What you need to do => From the entries below, return exactly the lines beginning at the one that contains "## 🔧 Configuration" and ending at the one that contains "Help?** Check the", both of them included, and only those lines.

Records from a dataset
◇ ◇ ◇

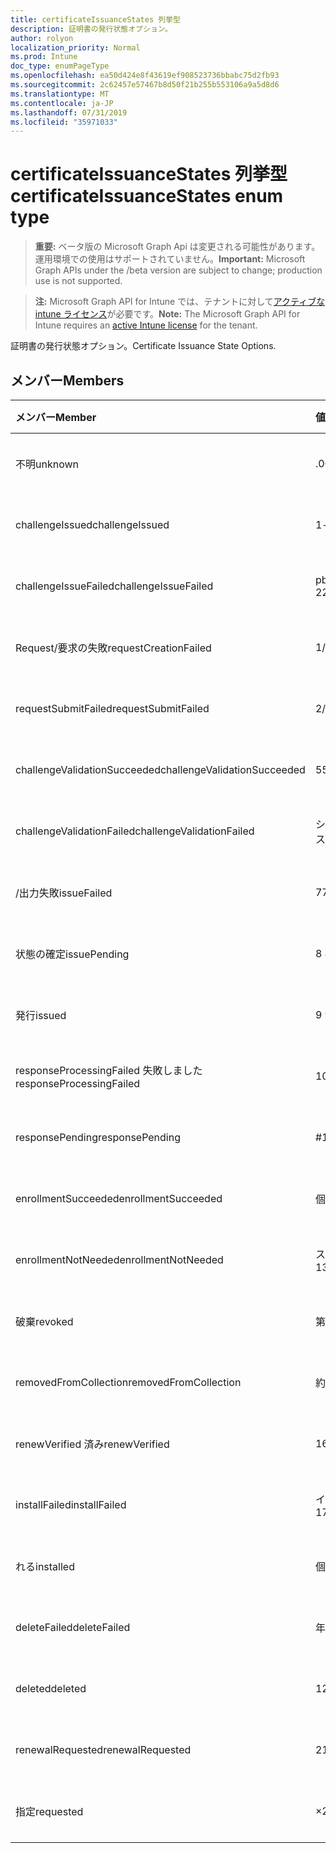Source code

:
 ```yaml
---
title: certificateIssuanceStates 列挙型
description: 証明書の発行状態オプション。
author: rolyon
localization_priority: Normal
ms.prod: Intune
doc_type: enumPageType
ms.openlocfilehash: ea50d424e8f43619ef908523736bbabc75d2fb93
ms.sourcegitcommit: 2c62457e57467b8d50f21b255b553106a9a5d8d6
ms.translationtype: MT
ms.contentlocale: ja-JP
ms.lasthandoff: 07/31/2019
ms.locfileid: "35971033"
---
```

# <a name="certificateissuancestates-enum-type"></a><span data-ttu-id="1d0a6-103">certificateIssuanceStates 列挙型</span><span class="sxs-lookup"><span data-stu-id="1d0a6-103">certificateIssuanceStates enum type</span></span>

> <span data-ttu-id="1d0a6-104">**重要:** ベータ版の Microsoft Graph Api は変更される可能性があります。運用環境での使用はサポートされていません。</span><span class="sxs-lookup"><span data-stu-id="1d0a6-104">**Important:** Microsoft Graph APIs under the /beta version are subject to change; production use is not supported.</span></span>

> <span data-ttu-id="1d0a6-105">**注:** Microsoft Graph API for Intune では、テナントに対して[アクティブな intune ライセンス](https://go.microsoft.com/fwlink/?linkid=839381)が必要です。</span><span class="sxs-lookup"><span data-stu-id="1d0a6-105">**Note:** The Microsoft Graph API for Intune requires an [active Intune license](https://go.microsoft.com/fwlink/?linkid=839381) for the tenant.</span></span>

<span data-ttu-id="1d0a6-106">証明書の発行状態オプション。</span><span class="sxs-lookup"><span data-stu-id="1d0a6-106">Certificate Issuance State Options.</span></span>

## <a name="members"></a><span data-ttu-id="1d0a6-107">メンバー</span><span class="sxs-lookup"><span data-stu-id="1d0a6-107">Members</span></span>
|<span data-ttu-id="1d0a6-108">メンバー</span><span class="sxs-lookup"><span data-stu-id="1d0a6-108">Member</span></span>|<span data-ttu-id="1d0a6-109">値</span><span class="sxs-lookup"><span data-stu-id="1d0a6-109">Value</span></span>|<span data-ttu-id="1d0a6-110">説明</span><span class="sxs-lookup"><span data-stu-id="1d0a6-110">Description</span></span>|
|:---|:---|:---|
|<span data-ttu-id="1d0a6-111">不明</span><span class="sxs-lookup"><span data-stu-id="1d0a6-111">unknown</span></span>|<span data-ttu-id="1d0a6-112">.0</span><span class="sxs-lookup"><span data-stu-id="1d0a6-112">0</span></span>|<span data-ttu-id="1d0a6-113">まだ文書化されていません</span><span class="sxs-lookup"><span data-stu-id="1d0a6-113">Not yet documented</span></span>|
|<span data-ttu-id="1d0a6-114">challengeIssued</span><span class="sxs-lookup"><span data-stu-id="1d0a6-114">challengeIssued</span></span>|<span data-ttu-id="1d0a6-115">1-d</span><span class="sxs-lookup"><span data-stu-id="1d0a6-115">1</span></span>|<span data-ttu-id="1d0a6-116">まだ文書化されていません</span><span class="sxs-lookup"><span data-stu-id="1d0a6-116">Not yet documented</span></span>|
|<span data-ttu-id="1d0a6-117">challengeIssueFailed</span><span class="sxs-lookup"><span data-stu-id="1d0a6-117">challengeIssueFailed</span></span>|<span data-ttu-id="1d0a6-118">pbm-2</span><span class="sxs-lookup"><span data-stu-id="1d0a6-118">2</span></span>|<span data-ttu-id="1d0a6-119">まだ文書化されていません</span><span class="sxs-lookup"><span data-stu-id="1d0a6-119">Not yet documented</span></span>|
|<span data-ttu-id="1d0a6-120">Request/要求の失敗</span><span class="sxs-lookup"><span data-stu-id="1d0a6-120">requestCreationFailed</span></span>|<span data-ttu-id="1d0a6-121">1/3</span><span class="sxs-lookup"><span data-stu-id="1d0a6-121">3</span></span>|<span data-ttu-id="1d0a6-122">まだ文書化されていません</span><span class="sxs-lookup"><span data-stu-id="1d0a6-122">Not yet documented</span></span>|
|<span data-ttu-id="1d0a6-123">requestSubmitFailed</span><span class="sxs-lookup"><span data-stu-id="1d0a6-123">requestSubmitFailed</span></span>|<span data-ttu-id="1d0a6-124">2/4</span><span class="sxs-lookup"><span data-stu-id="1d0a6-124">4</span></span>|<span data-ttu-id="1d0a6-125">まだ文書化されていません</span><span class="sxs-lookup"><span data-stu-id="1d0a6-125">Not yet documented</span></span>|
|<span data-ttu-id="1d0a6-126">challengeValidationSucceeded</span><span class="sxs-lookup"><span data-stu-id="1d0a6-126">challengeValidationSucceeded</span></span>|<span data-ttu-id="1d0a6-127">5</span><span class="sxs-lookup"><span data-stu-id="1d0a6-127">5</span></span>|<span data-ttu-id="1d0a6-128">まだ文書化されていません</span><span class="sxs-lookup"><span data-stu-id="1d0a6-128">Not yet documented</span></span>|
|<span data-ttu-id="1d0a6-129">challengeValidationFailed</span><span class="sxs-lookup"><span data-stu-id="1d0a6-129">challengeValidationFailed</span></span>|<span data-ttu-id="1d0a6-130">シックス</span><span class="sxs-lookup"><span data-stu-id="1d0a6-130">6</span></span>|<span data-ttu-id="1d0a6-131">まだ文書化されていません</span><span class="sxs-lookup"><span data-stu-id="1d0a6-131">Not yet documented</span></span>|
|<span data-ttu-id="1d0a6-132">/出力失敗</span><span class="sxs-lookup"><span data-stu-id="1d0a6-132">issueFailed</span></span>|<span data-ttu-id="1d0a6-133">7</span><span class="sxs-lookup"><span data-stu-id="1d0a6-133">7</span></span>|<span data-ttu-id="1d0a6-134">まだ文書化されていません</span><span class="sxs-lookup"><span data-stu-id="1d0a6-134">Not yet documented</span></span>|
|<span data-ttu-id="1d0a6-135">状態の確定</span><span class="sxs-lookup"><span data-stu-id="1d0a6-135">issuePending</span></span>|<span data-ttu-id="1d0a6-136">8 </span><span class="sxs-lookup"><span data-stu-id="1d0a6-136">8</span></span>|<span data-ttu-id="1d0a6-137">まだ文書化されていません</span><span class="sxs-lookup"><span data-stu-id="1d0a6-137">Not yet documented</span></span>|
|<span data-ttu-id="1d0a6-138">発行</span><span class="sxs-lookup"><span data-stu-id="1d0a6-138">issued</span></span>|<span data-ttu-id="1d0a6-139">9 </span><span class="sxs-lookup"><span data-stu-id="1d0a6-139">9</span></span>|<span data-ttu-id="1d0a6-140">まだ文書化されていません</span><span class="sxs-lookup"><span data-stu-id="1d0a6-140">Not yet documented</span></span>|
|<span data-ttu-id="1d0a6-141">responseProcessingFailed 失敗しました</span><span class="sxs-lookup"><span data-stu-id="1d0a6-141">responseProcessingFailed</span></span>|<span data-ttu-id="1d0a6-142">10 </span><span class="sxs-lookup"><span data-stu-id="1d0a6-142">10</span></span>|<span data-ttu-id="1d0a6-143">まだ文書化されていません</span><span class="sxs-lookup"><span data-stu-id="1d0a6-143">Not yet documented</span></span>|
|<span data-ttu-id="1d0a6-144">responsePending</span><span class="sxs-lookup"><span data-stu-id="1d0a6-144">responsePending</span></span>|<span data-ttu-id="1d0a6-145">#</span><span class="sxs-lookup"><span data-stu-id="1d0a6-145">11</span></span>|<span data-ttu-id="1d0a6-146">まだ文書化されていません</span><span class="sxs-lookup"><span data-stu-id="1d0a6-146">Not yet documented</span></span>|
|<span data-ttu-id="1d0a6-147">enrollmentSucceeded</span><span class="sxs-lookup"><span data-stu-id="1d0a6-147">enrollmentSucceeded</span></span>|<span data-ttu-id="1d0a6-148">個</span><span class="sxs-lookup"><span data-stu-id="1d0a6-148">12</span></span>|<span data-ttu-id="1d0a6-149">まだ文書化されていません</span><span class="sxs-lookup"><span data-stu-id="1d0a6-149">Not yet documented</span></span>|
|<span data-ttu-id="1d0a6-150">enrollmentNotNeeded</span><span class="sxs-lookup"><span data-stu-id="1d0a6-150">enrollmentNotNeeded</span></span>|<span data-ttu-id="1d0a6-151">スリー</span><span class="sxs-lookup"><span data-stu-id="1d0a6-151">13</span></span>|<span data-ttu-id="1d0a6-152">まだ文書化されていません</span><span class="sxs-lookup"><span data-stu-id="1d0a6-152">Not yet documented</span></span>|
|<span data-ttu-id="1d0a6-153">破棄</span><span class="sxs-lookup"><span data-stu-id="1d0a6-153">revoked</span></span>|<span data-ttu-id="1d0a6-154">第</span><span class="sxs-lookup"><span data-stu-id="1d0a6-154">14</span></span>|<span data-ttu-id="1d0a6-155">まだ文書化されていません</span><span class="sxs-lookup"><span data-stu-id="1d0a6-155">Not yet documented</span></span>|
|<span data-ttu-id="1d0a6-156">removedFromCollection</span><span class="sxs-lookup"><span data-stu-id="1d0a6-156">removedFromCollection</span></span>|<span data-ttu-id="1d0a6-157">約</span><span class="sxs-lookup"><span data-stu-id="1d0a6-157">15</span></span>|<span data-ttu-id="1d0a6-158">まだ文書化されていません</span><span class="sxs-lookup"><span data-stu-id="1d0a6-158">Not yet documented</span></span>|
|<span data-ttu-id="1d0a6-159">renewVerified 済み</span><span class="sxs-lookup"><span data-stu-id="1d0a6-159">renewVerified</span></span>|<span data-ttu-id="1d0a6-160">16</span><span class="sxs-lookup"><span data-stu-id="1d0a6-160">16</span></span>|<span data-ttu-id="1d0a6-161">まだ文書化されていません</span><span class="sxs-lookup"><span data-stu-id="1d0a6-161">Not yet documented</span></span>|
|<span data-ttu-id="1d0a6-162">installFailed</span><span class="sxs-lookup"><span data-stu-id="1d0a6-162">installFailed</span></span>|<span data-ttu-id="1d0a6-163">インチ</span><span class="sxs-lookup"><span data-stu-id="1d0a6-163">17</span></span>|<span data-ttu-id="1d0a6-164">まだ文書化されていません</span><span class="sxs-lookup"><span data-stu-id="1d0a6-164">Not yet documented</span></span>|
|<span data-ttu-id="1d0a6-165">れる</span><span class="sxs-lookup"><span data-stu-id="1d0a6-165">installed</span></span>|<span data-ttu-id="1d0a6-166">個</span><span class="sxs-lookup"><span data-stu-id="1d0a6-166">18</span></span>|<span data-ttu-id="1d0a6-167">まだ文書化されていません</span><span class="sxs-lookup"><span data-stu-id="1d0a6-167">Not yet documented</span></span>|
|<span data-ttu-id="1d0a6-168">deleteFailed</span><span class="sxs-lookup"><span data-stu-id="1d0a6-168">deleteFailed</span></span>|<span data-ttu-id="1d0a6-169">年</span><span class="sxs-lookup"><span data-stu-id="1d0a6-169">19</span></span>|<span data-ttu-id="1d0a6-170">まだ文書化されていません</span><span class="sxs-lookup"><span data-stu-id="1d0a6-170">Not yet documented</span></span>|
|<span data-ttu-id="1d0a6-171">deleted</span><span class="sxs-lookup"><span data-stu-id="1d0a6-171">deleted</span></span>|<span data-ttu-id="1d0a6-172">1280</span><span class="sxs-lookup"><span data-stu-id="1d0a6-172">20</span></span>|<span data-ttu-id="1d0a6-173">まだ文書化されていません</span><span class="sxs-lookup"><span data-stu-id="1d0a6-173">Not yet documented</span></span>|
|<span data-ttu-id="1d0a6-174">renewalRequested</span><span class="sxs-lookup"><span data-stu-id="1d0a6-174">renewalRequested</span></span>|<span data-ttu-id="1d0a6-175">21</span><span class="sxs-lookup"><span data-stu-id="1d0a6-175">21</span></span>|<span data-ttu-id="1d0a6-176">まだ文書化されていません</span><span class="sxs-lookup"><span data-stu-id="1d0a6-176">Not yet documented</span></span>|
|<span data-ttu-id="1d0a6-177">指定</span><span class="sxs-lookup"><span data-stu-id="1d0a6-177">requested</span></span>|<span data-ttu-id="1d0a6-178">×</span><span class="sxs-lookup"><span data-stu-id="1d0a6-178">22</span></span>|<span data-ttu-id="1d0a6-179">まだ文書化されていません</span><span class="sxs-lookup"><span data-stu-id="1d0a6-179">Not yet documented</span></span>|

◇ ◇ ◇

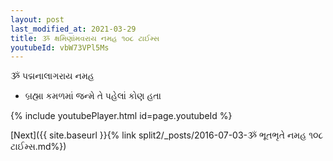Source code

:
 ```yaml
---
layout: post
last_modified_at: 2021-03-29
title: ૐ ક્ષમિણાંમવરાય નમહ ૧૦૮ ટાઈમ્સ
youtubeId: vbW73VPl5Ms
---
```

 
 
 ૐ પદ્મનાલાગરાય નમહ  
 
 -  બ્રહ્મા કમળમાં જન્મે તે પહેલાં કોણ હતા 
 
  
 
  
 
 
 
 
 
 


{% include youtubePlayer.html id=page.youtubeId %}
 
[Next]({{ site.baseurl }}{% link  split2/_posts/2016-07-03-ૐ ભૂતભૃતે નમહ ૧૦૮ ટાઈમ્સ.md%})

◇ ◇ ◇

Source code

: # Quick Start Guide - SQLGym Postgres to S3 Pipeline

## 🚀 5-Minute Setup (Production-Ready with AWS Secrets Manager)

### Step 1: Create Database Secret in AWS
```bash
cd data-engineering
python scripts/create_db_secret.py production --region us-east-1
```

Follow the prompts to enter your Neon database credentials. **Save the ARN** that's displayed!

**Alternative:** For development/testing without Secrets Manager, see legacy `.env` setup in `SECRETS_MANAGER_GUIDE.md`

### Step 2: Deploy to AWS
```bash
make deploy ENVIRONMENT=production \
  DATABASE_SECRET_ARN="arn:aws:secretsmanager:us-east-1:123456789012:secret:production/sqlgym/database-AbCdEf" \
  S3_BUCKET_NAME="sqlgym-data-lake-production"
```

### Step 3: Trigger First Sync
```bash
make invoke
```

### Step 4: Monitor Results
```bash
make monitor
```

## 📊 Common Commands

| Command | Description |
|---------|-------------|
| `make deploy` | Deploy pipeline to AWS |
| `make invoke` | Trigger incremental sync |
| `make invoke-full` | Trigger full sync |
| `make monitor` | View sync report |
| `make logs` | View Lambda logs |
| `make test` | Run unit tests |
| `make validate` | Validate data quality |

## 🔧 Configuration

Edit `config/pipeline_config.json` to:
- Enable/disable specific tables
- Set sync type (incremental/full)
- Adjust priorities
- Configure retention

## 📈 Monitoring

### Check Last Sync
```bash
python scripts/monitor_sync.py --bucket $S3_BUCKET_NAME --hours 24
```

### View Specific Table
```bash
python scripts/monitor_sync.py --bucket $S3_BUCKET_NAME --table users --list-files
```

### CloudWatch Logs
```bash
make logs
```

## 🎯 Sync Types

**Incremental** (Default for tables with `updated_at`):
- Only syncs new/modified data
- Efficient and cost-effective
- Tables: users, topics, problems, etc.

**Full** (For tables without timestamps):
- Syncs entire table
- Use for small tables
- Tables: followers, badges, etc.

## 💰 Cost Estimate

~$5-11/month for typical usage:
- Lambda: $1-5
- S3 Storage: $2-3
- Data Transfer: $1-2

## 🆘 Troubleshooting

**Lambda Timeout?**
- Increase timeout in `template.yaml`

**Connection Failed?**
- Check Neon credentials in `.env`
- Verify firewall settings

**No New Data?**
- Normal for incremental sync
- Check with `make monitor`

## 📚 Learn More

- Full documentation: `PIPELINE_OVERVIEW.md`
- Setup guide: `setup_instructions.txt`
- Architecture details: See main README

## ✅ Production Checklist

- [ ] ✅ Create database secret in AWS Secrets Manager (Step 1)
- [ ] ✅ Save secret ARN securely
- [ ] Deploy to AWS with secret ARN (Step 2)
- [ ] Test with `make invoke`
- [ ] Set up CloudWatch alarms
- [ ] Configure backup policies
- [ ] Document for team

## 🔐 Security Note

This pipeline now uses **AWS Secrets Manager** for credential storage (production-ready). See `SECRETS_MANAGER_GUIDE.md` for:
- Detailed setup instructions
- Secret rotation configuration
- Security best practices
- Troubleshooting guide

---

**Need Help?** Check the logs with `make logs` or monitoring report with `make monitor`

◇ ◇ ◇

Output below =>
## 🔧 Configuration

Edit `config/pipeline_config.json` to:
- Enable/disable specific tables
- Set sync type (incremental/full)
- Adjust priorities
- Configure retention

## 📈 Monitoring

### Check Last Sync
```bash
python scripts/monitor_sync.py --bucket $S3_BUCKET_NAME --hours 24
```

### View Specific Table
```bash
python scripts/monitor_sync.py --bucket $S3_BUCKET_NAME --table users --list-files
```

### CloudWatch Logs
```bash
make logs
```

## 🎯 Sync Types

**Incremental** (Default for tables with `updated_at`):
- Only syncs new/modified data
- Efficient and cost-effective
- Tables: users, topics, problems, etc.

**Full** (For tables without timestamps):
- Syncs entire table
- Use for small tables
- Tables: followers, badges, etc.

## 💰 Cost Estimate

~$5-11/month for typical usage:
- Lambda: $1-5
- S3 Storage: $2-3
- Data Transfer: $1-2

## 🆘 Troubleshooting

**Lambda Timeout?**
- Increase timeout in `template.yaml`

**Connection Failed?**
- Check Neon credentials in `.env`
- Verify firewall settings

**No New Data?**
- Normal for incremental sync
- Check with `make monitor`

## 📚 Learn More

- Full documentation: `PIPELINE_OVERVIEW.md`
- Setup guide: `setup_instructions.txt`
- Architecture details: See main README

## ✅ Production Checklist

- [ ] ✅ Create database secret in AWS Secrets Manager (Step 1)
- [ ] ✅ Save secret ARN securely
- [ ] Deploy to AWS with secret ARN (Step 2)
- [ ] Test with `make invoke`
- [ ] Set up CloudWatch alarms
- [ ] Configure backup policies
- [ ] Document for team

## 🔐 Security Note

This pipeline now uses **AWS Secrets Manager** for credential storage (production-ready). See `SECRETS_MANAGER_GUIDE.md` for:
- Detailed setup instructions
- Secret rotation configuration
- Security best practices
- Troubleshooting guide

---

**Need Help?** Check the logs with `make logs` or monitoring report with `make monitor`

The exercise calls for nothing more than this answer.